O romancista que corre maratonas

Auto-retrato do Escritor Enquanto Corredor de Fundo
Autor: Haruki Murakami
Título original: Hashiru Koto Ni Tsuite Kataru Toki Ni Boku No Kataru Koto
Tradução: Maria João Lourenço
Editora: Casa das Letras
N.º de páginas: 186
ISBN: 978-972-46-1923-1
Ano de publicação: 2009
No final da década de 70, Haruki Murakami geria um clube de jazz perto da estação de Sendagaya, em Tóquio. Foi então que decidiu escrever um romance, ideia que lhe ocorreu enquanto assistia a um jogo de basebol. A maior parte das pessoas que decidem escrever um romance nunca chegam a escrever um romance, mas Murakami, na altura quase a fazer trinta anos, não é como a maior parte das pessoas. E lá escreveu, madrugada fora e à mão, depois de fechar as contas do dia, o seu primeiro livro (Escutem o Canto do Vento, nunca traduzido para português). Seguiu-se um outro (Pinball, 1973), redigido nas mesmas precárias condições, pelo que Murakami decidiu, «contra tudo e contra todos», abandonar os negócios da noite para viver apenas da escrita. Opção arriscada mas acertadíssima, até porque o terceiro romance (Em Busca do Carneiro Selvagem) marcou o início da sua rápida ascensão no meio literário.
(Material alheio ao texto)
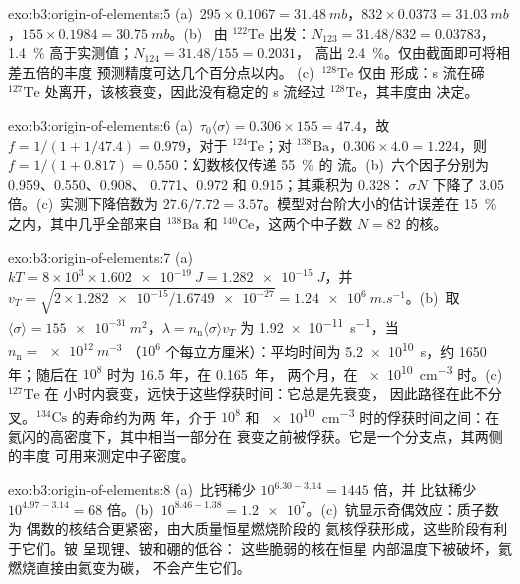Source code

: \begin{solution}{exo:b3:origin-of-elements:5}
(a)~$295\times0.1067 = \qty{31.48}{mb}$，$832\times0.0373 =
\qty{31.03}{mb}$，$155\times0.1984 = \qty{30.75}{mb}$。(b)~
由 $^{122}\mathrm{Te}$ 出发：$N_{123} = 31.48/832 = \num{0.03783}$，\qty{1.4}{\percent}
高于实测值；$N_{124} = 31.48/155 = \num{0.2031}$，
高出 \qty{2.4}{\percent}。仅由截面即可将相差五倍的丰度
预测精度可达几个百分点以内。
(c)~$^{128}\mathrm{Te}$ 仅由 形成：s 流在碲
$^{127}\mathrm{Te}$ 处离开，该核衰变，因此没有稳定的 s 流经过
$^{128}\mathrm{Te}$，其丰度由 决定。
\end{solution}

\begin{solution}{exo:b3:origin-of-elements:6}
(a)~$\tau_0\langle\sigma\rangle = 0.306\times155 = 47.4$，故
$f = 1/(1 + 1/47.4) = \num{0.979}$，对于 $^{124}\mathrm{Te}$；对
$^{138}\mathrm{Ba}$，$0.306\times4.0 = 1.224$，则 $f = 1/(1 + 0.817) =
\num{0.550}$：幻数核仅传递 \qty{55}{\percent} 的
流。(b)~六个因子分别为 \num{0.959}、\num{0.550}、\num{0.908}、
\num{0.771}、\num{0.972} 和 \num{0.915}；其乘积为 \num{0.328}：
$\sigma N$ 下降了 \num{3.05} 倍。(c)~实测下降倍数为
$27.6/7.72 = 3.57$。模型对台阶大小的估计误差在
\qty{15}{\percent} 之内，其中几乎全部来自 $^{138}\mathrm{Ba}$ 和
$^{140}\mathrm{Ce}$，这两个中子数 $N = 82$ 的核。
\end{solution}

\begin{solution}{exo:b3:origin-of-elements:7}
(a)~$kT = 8\times10^3\times\qty{1.602e-19}{J} = \qty{1.282e-15}{J}$，并
$v_T = \sqrt{2\times\num{1.282e-15}/\num{1.6749e-27}} =
\qty{1.24e6}{m.s^{-1}}$。(b)~取 $\langle\sigma\rangle =
\qty{155e-31}{m^2}$，$\lambda = n_\mathrm{n}\langle\sigma\rangle v_T$ 为
\qty{1.92e-11}{s^{-1}}，当 $n_\mathrm{n} = \qty{e12}{m^{-3}}$
（$10^6$ 个每立方厘米）：平均时间为 \qty{5.2e10}{s}，约
\num{1650} 年；随后在 $10^8$ 时为 \num{16.5} 年，在 \num{0.165}~年，
两个月，在 \qty{e10}{cm^{-3}} 时。(c)~$^{127}\mathrm{Te}$ 在
小时内衰变，远快于这些俘获时间：它总是先衰变，
因此路径在此不分叉。$^{134}\mathrm{Cs}$ 的寿命约为两
年，介于 $10^8$ 和 \qty{e10}{cm^{-3}} 时的俘获时间之间：在
氦闪的高密度下，其中相当一部分在
衰变之前被俘获。它是一个分支点，其两侧的丰度
可用来测定中子密度。
\end{solution}

\begin{solution}{exo:b3:origin-of-elements:8}
(a)~比钙稀少 $10^{6.30 - 3.14} = 1445$ 倍，并
比钛稀少 $10^{4.97 - 3.14} = 68$ 倍。(b)~$10^{8.46 - 1.38}
= \num{1.2e7}$。(c)~钪显示奇偶效应：质子数为
偶数的核结合更紧密，由大质量恒星燃烧阶段的
氦核俘获形成，这些阶段有利于它们。铍
呈现锂、铍和硼的低谷：
这些脆弱的核在恒星
内部温度下被破坏，氦燃烧直接由氦变为碳，
不会产生它们。
\end{solution}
Estávamos em 1982. Murakami, para se manter em forma, cortou com o tabaco (fumava três maços por dia) e começou a correr todas as manhãs. De então para cá, mantém uma média semanal de 60 quilómetros e disputa uma maratona por ano. Embora não seja um Carlos Lopes, ou sequer um Toshihiko Seko (para referir um dos melhores fundistas japoneses, com quem por vezes se cruzou), o escritor leva muito a sério a sua actividade desportiva, preparando-se para cada corrida com um regime de treinos rigorosos, aqui e ali complementados com umas sessões de squash e umas provas de triatlo.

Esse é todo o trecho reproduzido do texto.